I've thought of trying to lube it with some oil, but then "stuff" will stick to the rails and really muck it up. I have some "moly" somewhere in the garage but can't remember if it was dry or not.

I've taken it apart to clean and found out there is only one spring that keeps the router "up" and that's why it cants when adjusting. Thinking if I added another spring to the other side that it would make it really hard to "take the router for a plunge".

Any ideas?


----------



## bobj3 (Jan 17, 2006)

Hi lemonyx

It sounds like a little TLC is called for ,,if you had the router in the table upside down it maybe full of saw dust,,,it was not made to work upside down. 
1st.blow the router as best you can without taking it down to parts,then pickup some Teflon lube, the one I like is made by DuPont ,when it drys the telfon will stay on the parts...but it will not be sticky just a dry lube..

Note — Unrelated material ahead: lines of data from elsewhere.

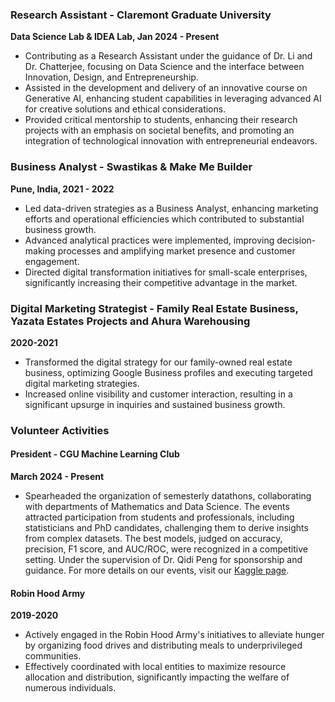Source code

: ### Research Assistant - Claremont Graduate University
**Data Science Lab & IDEA Lab, Jan 2024 - Present**
- Contributing as a Research Assistant under the guidance of Dr. Li and Dr. Chatterjee, focusing on Data Science and the interface between Innovation, Design, and Entrepreneurship.
- Assisted in the development and delivery of an innovative course on Generative AI, enhancing student capabilities in leveraging advanced AI for creative solutions and ethical considerations.
- Provided critical mentorship to students, enhancing their research projects with an emphasis on societal benefits, and promoting an integration of technological innovation with entrepreneurial endeavors.

### Business Analyst - Swastikas & Make Me Builder
**Pune, India, 2021 - 2022**
- Led data-driven strategies as a Business Analyst, enhancing marketing efforts and operational efficiencies which contributed to substantial business growth.
- Advanced analytical practices were implemented, improving decision-making processes and amplifying market presence and customer engagement.
- Directed digital transformation initiatives for small-scale enterprises, significantly increasing their competitive advantage in the market.

### Digital Marketing Strategist - Family Real Estate Business, Yazata Estates Projects and Ahura Warehousing
**2020-2021**
- Transformed the digital strategy for our family-owned real estate business, optimizing Google Business profiles and executing targeted digital marketing strategies.
- Increased online visibility and customer interaction, resulting in a significant upsurge in inquiries and sustained business growth.

### Volunteer Activities

#### President - CGU Machine Learning Club
**March 2024 - Present**
- Spearheaded the organization of semesterly datathons, collaborating with departments of Mathematics and Data Science. The events attracted participation from students and professionals, including statisticians and PhD candidates, challenging them to derive insights from complex datasets. The best models, judged on accuracy, precision, F1 score, and AUC/ROC, were recognized in a competitive setting. Under the supervision of Dr. Qidi Peng for sponsorship and guidance. For more details on our events, visit our [Kaggle page](https://www.kaggle.com/competitions/cgu-datathon).

#### Robin Hood Army
**2019-2020**
- Actively engaged in the Robin Hood Army's initiatives to alleviate hunger by organizing food drives and distributing meals to underprivileged communities.
- Effectively coordinated with local entities to maximize resource allocation and distribution, significantly impacting the welfare of numerous individuals.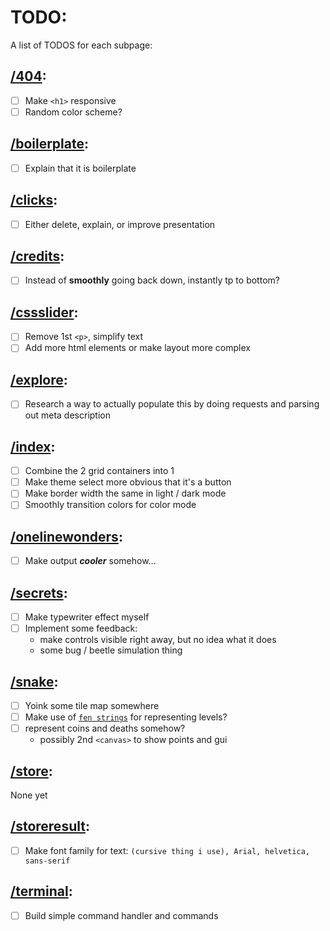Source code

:# TODO:
A list of TODOS for each subpage:

## [/404](https://bulmenisaurus.github.io/404):
 - [ ] Make `<h1>` responsive
 - [ ] Random color scheme?
## [/boilerplate](https://bulmenisaurus.github.io/boilerplate):
 - [ ] Explain that it is boilerplate
## [/clicks](https://bulmenisaurus.github.io/clicks):
 - [ ] Either delete, explain, or improve presentation
## [/credits](https://bulmenisaurus.github.io/credits):
 - [ ] Instead of **smoothly** going back down, instantly tp to bottom?
## [/cssslider](https://bulmenisaurus.github.io/cssslider):
 - [ ] Remove 1st `<p>`, simplify text
 - [ ] Add more html elements or make layout more complex
## [/explore](https://bulmenisaurus.github.io/explore):
 - [ ] Research a way to actually populate this by doing requests and parsing out meta description
## [/index](https://bulmenisaurus.github.io/index):
 - [ ] Combine the 2 grid containers into 1
 - [ ] Make theme select more obvious that it's a button
 - [ ] Make border width the same in light / dark mode
 - [ ] Smoothly transition colors for color mode
## [/onelinewonders](https://bulmenisaurus.github.io/onelinewonders):
 - [ ] Make output ***cooler*** somehow...
## [/secrets](https://bulmenisaurus.github.io/secrets):
 - [ ] Make typewriter effect myself
 - [ ] Implement some feedback:
   -  make controls visible right away, but no idea what it does
   -  some bug / beetle simulation thing
## [/snake](https://bulmenisaurus.github.io/snake):
 - [ ] Yoink some tile map somewhere
 - [ ] Make use of [`fen strings`](https://en.wikipedia.org/wiki/Forsyth%E2%80%93Edwards_Notation) for representing levels?
 - [ ] represent coins and deaths somehow?
   - possibly 2nd `<canvas>` to show points and gui
## [/store](https://bulmenisaurus.github.io/store): 
None yet
## [/storeresult](https://bulmenisaurus.github.io/storeresult):
 - [ ] Make font family for text: `(cursive thing i use), Arial, helvetica, sans-serif`
## [/terminal](https://bulmenisaurus.github.io/terminal):
 - [ ] Build simple command handler and commands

Then give it a try ,if it still hangs up you will need to pull the columns down to parts and clean them and put some lube on the bushings...if you still have the error pack it backup and take it back to the store you got it from,with luck they will replace it...it must work right all the time..if not it's damaged. 

======




lemonyx said:


> I have a Roybi PE600 plunge router, that works great table mounted, but when used as a regular router/plunge sucks. It hangs up sometimes when "plunging" sticks in the down/plunged position. Very hard to adjust for height without pushing on the other side.
> 
> I've thought of trying to lube it with some oil, but then "stuff" will stick to the rails and really muck it up. I have some "moly" somewhere in the garage but can't remember if it was dry or not.
> 
> ...


----------



## vjeko (Feb 5, 2009)

Use something like waxilit which is used in woodworking industry
on metal surfaces for things to slide more easily.

Before doing the following, check the plunge mechanism walls of tubes for damage/rough spots and use some 1000 or higher wet and dry sandpaper to lightly go over it if you see any probs.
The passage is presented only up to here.